Every record must be given again word for word; no picture belongs in the copy.

═════ Provided information ═════

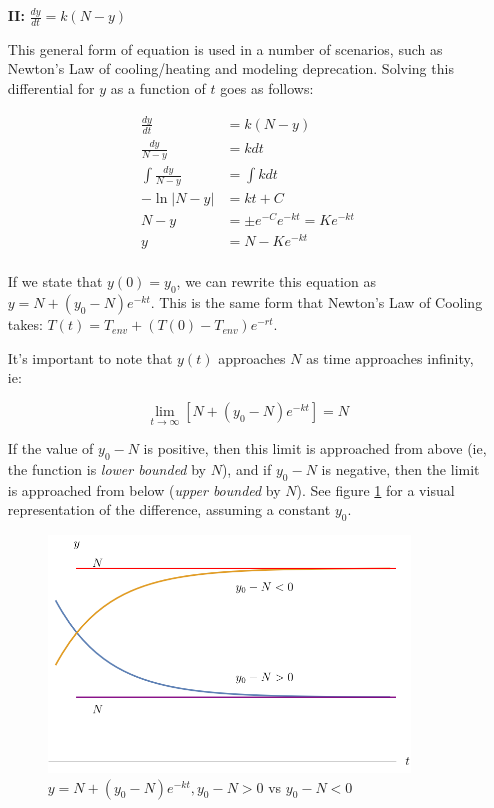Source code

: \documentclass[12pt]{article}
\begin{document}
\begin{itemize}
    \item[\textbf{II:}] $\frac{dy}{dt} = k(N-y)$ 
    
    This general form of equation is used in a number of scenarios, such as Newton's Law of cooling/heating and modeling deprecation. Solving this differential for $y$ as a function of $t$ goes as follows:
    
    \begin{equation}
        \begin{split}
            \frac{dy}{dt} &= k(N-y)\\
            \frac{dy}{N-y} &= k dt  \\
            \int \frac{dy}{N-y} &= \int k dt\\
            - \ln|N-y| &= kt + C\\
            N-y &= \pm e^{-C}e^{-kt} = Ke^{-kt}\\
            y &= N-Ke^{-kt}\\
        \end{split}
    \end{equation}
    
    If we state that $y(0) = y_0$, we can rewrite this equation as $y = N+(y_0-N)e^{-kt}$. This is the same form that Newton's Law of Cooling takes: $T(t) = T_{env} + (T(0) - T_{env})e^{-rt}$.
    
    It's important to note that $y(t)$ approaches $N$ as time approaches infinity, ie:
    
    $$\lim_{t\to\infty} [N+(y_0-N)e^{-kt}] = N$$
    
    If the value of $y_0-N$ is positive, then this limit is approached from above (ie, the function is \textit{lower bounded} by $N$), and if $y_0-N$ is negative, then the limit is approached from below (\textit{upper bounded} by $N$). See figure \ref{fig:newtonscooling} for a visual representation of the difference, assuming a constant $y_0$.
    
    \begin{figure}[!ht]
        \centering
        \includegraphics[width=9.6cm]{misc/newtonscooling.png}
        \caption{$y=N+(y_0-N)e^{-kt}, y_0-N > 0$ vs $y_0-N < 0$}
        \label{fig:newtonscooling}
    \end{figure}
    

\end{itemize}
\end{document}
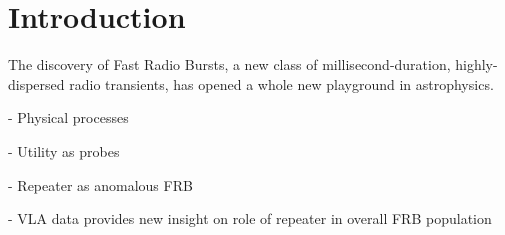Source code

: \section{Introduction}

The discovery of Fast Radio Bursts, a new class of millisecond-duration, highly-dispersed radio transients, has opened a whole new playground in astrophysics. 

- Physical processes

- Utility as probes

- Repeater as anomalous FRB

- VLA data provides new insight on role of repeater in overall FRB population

═════

Written response
Source code

: \documentclass[12pt]{article}
\begin{document}
\begin{itemize}
    \item[\textbf{II:}] $\frac{dy}{dt} = k(N-y)$ 
    
    This general form of equation is used in a number of scenarios, such as Newton's Law of cooling/heating and modeling deprecation. Solving this differential for $y$ as a function of $t$ goes as follows:
    
    \begin{equation}
        \begin{split}
            \frac{dy}{dt} &= k(N-y)\\
            \frac{dy}{N-y} &= k dt  \\
            \int \frac{dy}{N-y} &= \int k dt\\
            - \ln|N-y| &= kt + C\\
            N-y &= \pm e^{-C}e^{-kt} = Ke^{-kt}\\
            y &= N-Ke^{-kt}\\
        \end{split}
    \end{equation}
    
    If we state that $y(0) = y_0$, we can rewrite this equation as $y = N+(y_0-N)e^{-kt}$. This is the same form that Newton's Law of Cooling takes: $T(t) = T_{env} + (T(0) - T_{env})e^{-rt}$.
    
    It's important to note that $y(t)$ approaches $N$ as time approaches infinity, ie:
    
    $$\lim_{t\to\infty} [N+(y_0-N)e^{-kt}] = N$$
    
    If the value of $y_0-N$ is positive, then this limit is approached from above (ie, the function is \textit{lower bounded} by $N$), and if $y_0-N$ is negative, then the limit is approached from below (\textit{upper bounded} by $N$). See figure \ref{fig:newtonscooling} for a visual representation of the difference, assuming a constant $y_0$.
    
    \begin{figure}[!ht]
        \centering
        \includegraphics[width=9.6cm]{misc/newtonscooling.png}
        \caption{$y=N+(y_0-N)e^{-kt}, y_0-N > 0$ vs $y_0-N < 0$}
        \label{fig:newtonscooling}
    \end{figure}
    

\end{itemize}
\end{document}
Source code

: \section{Introduction}

The discovery of Fast Radio Bursts, a new class of millisecond-duration, highly-dispersed radio transients, has opened a whole new playground in astrophysics. 

- Physical processes

- Utility as probes

- Repeater as anomalous FRB

- VLA data provides new insight on role of repeater in overall FRB population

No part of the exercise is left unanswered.